■ Aim of the task:
Retype all entries exactly, skipping pictures.

■ Input records:
▽

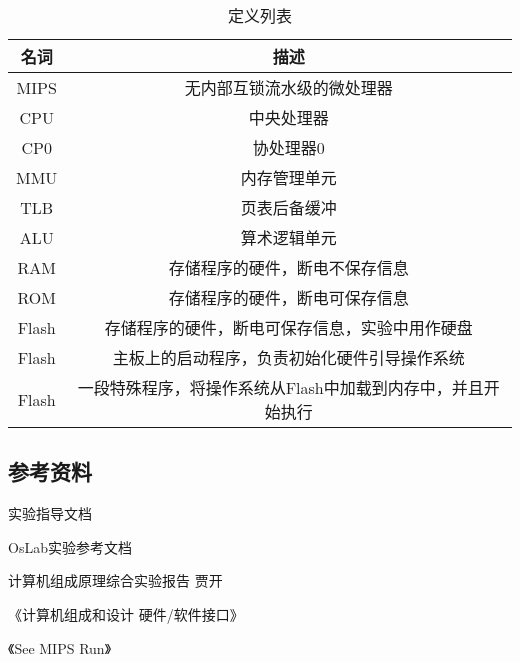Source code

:         \begin{table}[!hbp]
        \centering
        \caption{定义列表}
        \begin{tabular}{|c|c|}
        \hline
        名词 & 描述　\\
        \hline
        MIPS & 无内部互锁流水级的微处理器 \\
        \hline
        CPU &  中央处理器\\
        \hline
        CP0 & 协处理器0 \\
        \hline
        MMU & 内存管理单元 \\
        \hline
        TLB & 页表后备缓冲 \\
        \hline
        ALU & 算术逻辑单元 \\
        \hline
        RAM & 存储程序的硬件，断电不保存信息 \\
        \hline
        ROM & 存储程序的硬件，断电可保存信息 \\
        \hline
        Flash & 存储程序的硬件，断电可保存信息，实验中用作硬盘 \\
        \hline
        Flash & 主板上的启动程序，负责初始化硬件引导操作系统 \\
        \hline
        Flash & 一段特殊程序，将操作系统从Flash中加载到内存中，并且开始执行 \\
        \hline
        \end{tabular}
        \end{table}

    \subsection{参考资料}
        实验指导文档

        OsLab实验参考文档

        计算机组成原理综合实验报告 贾开

        《计算机组成和设计 硬件/软件接口》

        《See MIPS Run》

△

■ Task solution:
Source code

:         \begin{table}[!hbp]
        \centering
        \caption{定义列表}
        \begin{tabular}{|c|c|}
        \hline
        名词 & 描述　\\
        \hline
        MIPS & 无内部互锁流水级的微处理器 \\
        \hline
        CPU &  中央处理器\\
        \hline
        CP0 & 协处理器0 \\
        \hline
        MMU & 内存管理单元 \\
        \hline
        TLB & 页表后备缓冲 \\
        \hline
        ALU & 算术逻辑单元 \\
        \hline
        RAM & 存储程序的硬件，断电不保存信息 \\
        \hline
        ROM & 存储程序的硬件，断电可保存信息 \\
        \hline
        Flash & 存储程序的硬件，断电可保存信息，实验中用作硬盘 \\
        \hline
        Flash & 主板上的启动程序，负责初始化硬件引导操作系统 \\
        \hline
        Flash & 一段特殊程序，将操作系统从Flash中加载到内存中，并且开始执行 \\
        \hline
        \end{tabular}
        \end{table}

    \subsection{参考资料}
        实验指导文档

        OsLab实验参考文档

        计算机组成原理综合实验报告 贾开

        《计算机组成和设计 硬件/软件接口》

        《See MIPS Run》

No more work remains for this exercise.